• _Work task_
Only a number is wanted here, namely how many lines of the data contain the string "below".

• _Data_
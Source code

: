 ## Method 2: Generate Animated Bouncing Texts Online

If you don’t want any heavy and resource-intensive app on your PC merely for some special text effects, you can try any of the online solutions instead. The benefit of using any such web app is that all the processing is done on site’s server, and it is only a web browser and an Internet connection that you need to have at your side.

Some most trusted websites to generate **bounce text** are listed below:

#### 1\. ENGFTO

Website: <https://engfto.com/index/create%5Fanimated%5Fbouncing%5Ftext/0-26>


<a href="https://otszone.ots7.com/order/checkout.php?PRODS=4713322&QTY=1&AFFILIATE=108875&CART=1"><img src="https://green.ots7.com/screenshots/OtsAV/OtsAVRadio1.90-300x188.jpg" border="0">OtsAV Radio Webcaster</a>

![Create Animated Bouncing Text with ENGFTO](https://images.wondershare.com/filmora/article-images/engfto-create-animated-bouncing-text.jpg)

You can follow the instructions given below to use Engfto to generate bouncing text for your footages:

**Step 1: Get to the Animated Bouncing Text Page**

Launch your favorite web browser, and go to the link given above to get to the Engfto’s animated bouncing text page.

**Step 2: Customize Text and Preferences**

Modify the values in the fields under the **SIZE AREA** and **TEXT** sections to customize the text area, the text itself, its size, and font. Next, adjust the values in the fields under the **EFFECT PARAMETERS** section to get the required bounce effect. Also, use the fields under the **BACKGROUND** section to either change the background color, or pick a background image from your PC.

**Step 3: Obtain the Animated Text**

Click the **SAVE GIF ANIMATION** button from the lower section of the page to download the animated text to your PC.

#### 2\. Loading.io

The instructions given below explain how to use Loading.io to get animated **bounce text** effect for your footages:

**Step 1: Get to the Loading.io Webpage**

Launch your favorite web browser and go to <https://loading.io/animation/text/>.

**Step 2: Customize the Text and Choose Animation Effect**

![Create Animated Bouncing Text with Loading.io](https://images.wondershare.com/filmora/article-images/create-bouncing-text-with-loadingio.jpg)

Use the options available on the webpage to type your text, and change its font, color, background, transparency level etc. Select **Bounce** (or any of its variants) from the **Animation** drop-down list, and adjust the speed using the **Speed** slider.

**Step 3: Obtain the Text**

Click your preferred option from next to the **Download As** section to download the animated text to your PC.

• _Task answer_
3